Dataset entries
......

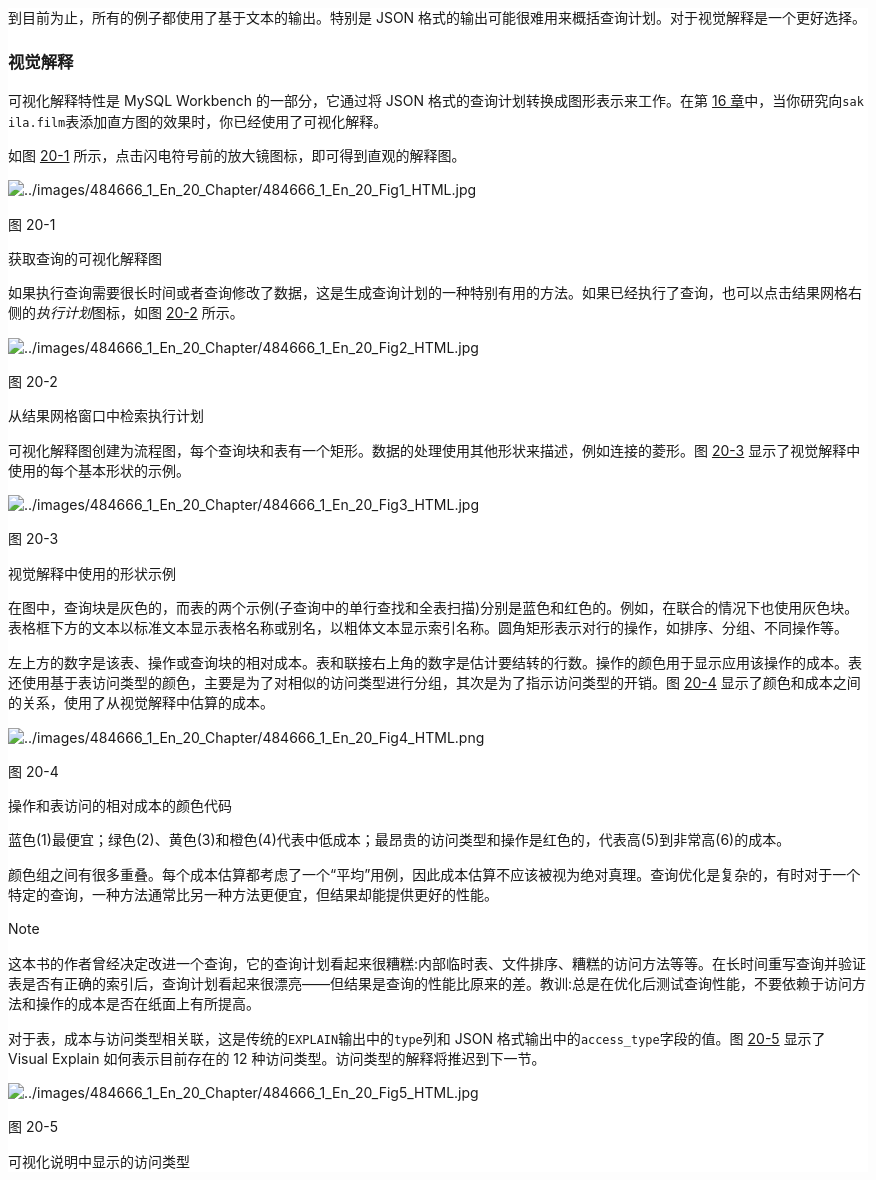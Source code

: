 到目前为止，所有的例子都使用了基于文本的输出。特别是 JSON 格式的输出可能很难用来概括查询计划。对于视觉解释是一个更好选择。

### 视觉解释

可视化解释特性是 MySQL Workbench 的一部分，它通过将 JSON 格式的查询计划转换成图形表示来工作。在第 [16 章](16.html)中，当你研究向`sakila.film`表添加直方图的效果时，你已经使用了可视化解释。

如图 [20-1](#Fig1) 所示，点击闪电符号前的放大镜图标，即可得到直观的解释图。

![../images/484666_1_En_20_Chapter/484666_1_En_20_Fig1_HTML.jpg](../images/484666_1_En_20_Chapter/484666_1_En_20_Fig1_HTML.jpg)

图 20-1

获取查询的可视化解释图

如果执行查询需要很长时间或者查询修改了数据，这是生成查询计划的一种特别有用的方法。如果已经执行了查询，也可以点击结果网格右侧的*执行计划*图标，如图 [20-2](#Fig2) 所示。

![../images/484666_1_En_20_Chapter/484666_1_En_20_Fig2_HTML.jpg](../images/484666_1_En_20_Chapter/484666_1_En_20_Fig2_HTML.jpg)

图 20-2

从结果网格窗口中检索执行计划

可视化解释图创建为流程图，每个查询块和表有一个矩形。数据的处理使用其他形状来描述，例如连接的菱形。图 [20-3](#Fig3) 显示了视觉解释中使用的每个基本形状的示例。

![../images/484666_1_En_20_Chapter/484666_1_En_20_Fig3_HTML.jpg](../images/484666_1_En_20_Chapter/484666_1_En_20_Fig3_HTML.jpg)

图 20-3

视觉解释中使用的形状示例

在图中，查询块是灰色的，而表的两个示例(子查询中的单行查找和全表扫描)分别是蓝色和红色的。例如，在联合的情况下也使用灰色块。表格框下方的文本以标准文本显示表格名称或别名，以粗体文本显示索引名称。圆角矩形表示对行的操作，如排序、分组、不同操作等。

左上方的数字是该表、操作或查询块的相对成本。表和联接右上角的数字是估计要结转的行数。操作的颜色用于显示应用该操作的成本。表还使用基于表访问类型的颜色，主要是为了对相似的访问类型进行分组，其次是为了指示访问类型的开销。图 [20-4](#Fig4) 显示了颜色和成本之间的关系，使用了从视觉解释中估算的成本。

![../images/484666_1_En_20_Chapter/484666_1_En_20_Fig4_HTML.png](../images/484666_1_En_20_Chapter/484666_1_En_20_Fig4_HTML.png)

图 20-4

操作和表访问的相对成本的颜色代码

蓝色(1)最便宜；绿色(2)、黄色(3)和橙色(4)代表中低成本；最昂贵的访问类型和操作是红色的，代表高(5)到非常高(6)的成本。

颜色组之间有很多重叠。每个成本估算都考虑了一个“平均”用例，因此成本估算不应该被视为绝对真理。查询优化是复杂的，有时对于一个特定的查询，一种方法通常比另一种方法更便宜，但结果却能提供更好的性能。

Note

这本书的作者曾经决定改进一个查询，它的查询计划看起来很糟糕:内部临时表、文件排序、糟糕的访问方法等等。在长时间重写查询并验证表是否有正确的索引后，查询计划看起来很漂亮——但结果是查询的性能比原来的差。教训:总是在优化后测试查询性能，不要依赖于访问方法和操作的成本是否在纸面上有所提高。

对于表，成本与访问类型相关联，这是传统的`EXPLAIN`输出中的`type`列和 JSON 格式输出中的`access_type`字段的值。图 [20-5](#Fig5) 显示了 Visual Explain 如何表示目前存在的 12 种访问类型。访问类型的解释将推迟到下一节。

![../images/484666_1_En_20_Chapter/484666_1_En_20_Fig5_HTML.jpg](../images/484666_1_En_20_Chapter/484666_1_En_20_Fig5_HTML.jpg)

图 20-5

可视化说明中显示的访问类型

......

Work instructions
Scan the data above and report each line in which "JSON" is present.

Solution
: 到目前为止，所有的例子都使用了基于文本的输出。特别是 JSON 格式的输出可能很难用来概括查询计划。对于视觉解释是一个更好选择。
可视化解释特性是 MySQL Workbench 的一部分，它通过将 JSON 格式的查询计划转换成图形表示来工作。在第 [16 章](16.html)中，当你研究向`sakila.film`表添加直方图的效果时，你已经使用了可视化解释。
对于表，成本与访问类型相关联，这是传统的`EXPLAIN`输出中的`type`列和 JSON 格式输出中的`access_type`字段的值。图 [20-5](#Fig5) 显示了 Visual Explain 如何表示目前存在的 12 种访问类型。访问类型的解释将推迟到下一节。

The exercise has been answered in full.